*** RECORD SET ***

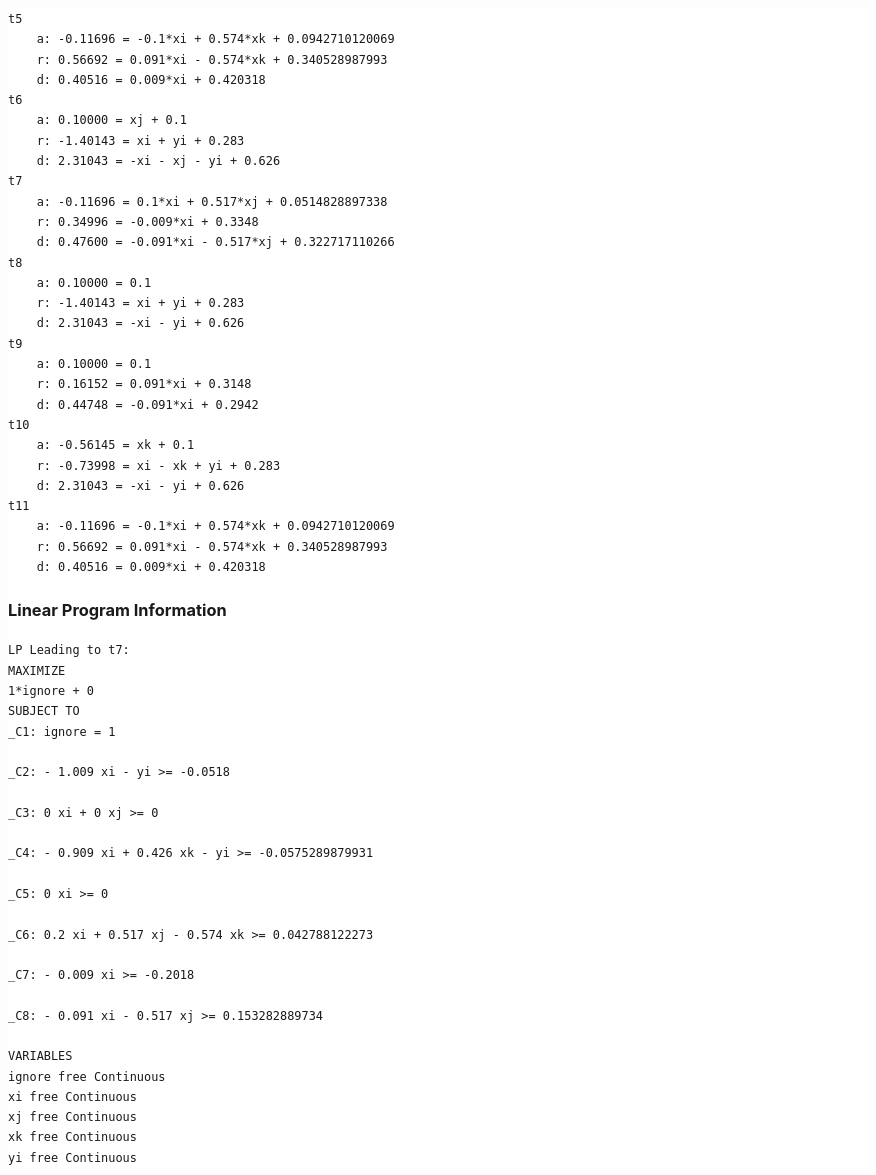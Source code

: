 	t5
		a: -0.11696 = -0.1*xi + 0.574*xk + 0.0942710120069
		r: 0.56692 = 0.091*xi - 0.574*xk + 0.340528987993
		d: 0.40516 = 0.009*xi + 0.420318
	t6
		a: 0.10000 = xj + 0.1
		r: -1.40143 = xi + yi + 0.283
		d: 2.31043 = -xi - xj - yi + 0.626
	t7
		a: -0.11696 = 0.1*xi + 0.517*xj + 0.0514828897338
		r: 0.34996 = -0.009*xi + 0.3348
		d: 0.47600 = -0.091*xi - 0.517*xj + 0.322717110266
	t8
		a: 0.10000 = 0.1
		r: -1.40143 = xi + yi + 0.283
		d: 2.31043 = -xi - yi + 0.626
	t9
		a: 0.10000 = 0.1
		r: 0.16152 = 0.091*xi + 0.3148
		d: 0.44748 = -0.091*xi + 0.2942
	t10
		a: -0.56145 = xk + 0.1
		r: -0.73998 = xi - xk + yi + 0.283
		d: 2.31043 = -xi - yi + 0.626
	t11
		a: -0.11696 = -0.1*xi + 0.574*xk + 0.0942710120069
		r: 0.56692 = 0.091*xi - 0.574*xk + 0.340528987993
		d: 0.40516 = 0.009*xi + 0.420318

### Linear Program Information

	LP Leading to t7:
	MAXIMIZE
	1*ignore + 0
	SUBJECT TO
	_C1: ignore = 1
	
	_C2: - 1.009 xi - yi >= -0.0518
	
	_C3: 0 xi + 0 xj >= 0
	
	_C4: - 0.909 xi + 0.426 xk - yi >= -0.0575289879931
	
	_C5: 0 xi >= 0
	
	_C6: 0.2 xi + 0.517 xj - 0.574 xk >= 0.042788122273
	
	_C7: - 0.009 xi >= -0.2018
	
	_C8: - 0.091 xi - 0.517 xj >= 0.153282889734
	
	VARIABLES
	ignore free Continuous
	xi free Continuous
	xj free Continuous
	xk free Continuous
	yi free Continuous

*** End of RECORD SET ***

▶ _EXERCISE GOAL_:
Retype the data above exactly; pictures are not part of the copy.

▶ _SOLUTION_:
Source code

: 	t5
		a: -0.11696 = -0.1*xi + 0.574*xk + 0.0942710120069
		r: 0.56692 = 0.091*xi - 0.574*xk + 0.340528987993
		d: 0.40516 = 0.009*xi + 0.420318
	t6
		a: 0.10000 = xj + 0.1
		r: -1.40143 = xi + yi + 0.283
		d: 2.31043 = -xi - xj - yi + 0.626
	t7
		a: -0.11696 = 0.1*xi + 0.517*xj + 0.0514828897338
		r: 0.34996 = -0.009*xi + 0.3348
		d: 0.47600 = -0.091*xi - 0.517*xj + 0.322717110266
	t8
		a: 0.10000 = 0.1
		r: -1.40143 = xi + yi + 0.283
		d: 2.31043 = -xi - yi + 0.626
	t9
		a: 0.10000 = 0.1
		r: 0.16152 = 0.091*xi + 0.3148
		d: 0.44748 = -0.091*xi + 0.2942
	t10
		a: -0.56145 = xk + 0.1
		r: -0.73998 = xi - xk + yi + 0.283
		d: 2.31043 = -xi - yi + 0.626
	t11
		a: -0.11696 = -0.1*xi + 0.574*xk + 0.0942710120069
		r: 0.56692 = 0.091*xi - 0.574*xk + 0.340528987993
		d: 0.40516 = 0.009*xi + 0.420318

### Linear Program Information

	LP Leading to t7:
	MAXIMIZE
	1*ignore + 0
	SUBJECT TO
	_C1: ignore = 1
	
	_C2: - 1.009 xi - yi >= -0.0518
	
	_C3: 0 xi + 0 xj >= 0
	
	_C4: - 0.909 xi + 0.426 xk - yi >= -0.0575289879931
	
	_C5: 0 xi >= 0
	
	_C6: 0.2 xi + 0.517 xj - 0.574 xk >= 0.042788122273
	
	_C7: - 0.009 xi >= -0.2018
	
	_C8: - 0.091 xi - 0.517 xj >= 0.153282889734
	
	VARIABLES
	ignore free Continuous
	xi free Continuous
	xj free Continuous
	xk free Continuous
	yi free Continuous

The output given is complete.